Task prompt:
Set down each record exactly. Omit the pictures.

Provided material:
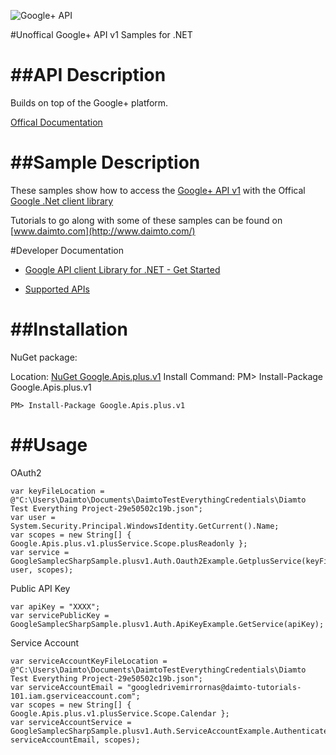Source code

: ﻿![Google+ API](http://www.google.com/images/icons/product/gplus-32.png)

#Unoffical Google+ API v1 Samples for .NET  

##API Description
=============

Builds on top of the Google+ platform.

[Offical Documentation](https://developers.google.com/+/api/)

##Sample Description
=============

These samples show how to access the [Google+ API v1](https://developers.google.com/+/api/) with the Offical [Google .Net client library](https://github.com/google/google-api-dotnet-client)

Tutorials to go along with some of these samples can be found on [www.daimto.com](http://www.daimto.com/)

#Developer Documentation

* [Google API client Library for .NET - Get Started](https://developers.google.com/api-client-library/dotnet/get_started)

* [Supported APIs](https://developers.google.com/api-client-library/dotnet/apis/)

##Installation
=================================

NuGet package:

Location: [NuGet Google.Apis.plus.v1](https://www.nuget.org/packages/Google.Apis.plus.v1)
Install Command: PM>  Install-Package Google.Apis.plus.v1

```
PM> Install-Package Google.Apis.plus.v1
```

##Usage
=================================

OAuth2
```
var keyFileLocation = @"C:\Users\Daimto\Documents\DaimtoTestEverythingCredentials\Diamto Test Everything Project-29e50502c19b.json";
var user = System.Security.Principal.WindowsIdentity.GetCurrent().Name;
var scopes = new String[] { Google.Apis.plus.v1.plusService.Scope.plusReadonly };
var service = GoogleSamplecSharpSample.plusv1.Auth.Oauth2Example.GetplusService(keyFileLocation, user, scopes);
```
Public API Key
```
var apiKey = "XXXX";
var servicePublicKey = GoogleSamplecSharpSample.plusv1.Auth.ApiKeyExample.GetService(apiKey);
```
Service Account
```
var serviceAccountKeyFileLocation = @"C:\Users\Daimto\Documents\DaimtoTestEverythingCredentials\Diamto Test Everything Project-29e50502c19b.json";
var serviceAccountEmail = "googledrivemirrornas@daimto-tutorials-101.iam.gserviceaccount.com";
var scopes = new String[] { Google.Apis.plus.v1.plusService.Scope.Calendar };            
var serviceAccountService = GoogleSamplecSharpSample.plusv1.Auth.ServiceAccountExample.AuthenticateServiceAccount(serviceAccountKeyFileLocation, serviceAccountEmail, scopes);
```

Task response:
Source code

: ﻿![Google+ API](http://www.google.com/images/icons/product/gplus-32.png)

#Unoffical Google+ API v1 Samples for .NET  

##API Description
=============

Builds on top of the Google+ platform.

[Offical Documentation](https://developers.google.com/+/api/)

##Sample Description
=============

These samples show how to access the [Google+ API v1](https://developers.google.com/+/api/) with the Offical [Google .Net client library](https://github.com/google/google-api-dotnet-client)

Tutorials to go along with some of these samples can be found on [www.daimto.com](http://www.daimto.com/)

#Developer Documentation

* [Google API client Library for .NET - Get Started](https://developers.google.com/api-client-library/dotnet/get_started)

* [Supported APIs](https://developers.google.com/api-client-library/dotnet/apis/)

##Installation
=================================

NuGet package:

Location: [NuGet Google.Apis.plus.v1](https://www.nuget.org/packages/Google.Apis.plus.v1)
Install Command: PM>  Install-Package Google.Apis.plus.v1

```
PM> Install-Package Google.Apis.plus.v1
```

##Usage
=================================

OAuth2
```
var keyFileLocation = @"C:\Users\Daimto\Documents\DaimtoTestEverythingCredentials\Diamto Test Everything Project-29e50502c19b.json";
var user = System.Security.Principal.WindowsIdentity.GetCurrent().Name;
var scopes = new String[] { Google.Apis.plus.v1.plusService.Scope.plusReadonly };
var service = GoogleSamplecSharpSample.plusv1.Auth.Oauth2Example.GetplusService(keyFileLocation, user, scopes);
```
Public API Key
```
var apiKey = "XXXX";
var servicePublicKey = GoogleSamplecSharpSample.plusv1.Auth.ApiKeyExample.GetService(apiKey);
```
Service Account
```
var serviceAccountKeyFileLocation = @"C:\Users\Daimto\Documents\DaimtoTestEverythingCredentials\Diamto Test Everything Project-29e50502c19b.json";
var serviceAccountEmail = "googledrivemirrornas@daimto-tutorials-101.iam.gserviceaccount.com";
var scopes = new String[] { Google.Apis.plus.v1.plusService.Scope.Calendar };            
var serviceAccountService = GoogleSamplecSharpSample.plusv1.Auth.ServiceAccountExample.AuthenticateServiceAccount(serviceAccountKeyFileLocation, serviceAccountEmail, scopes);
```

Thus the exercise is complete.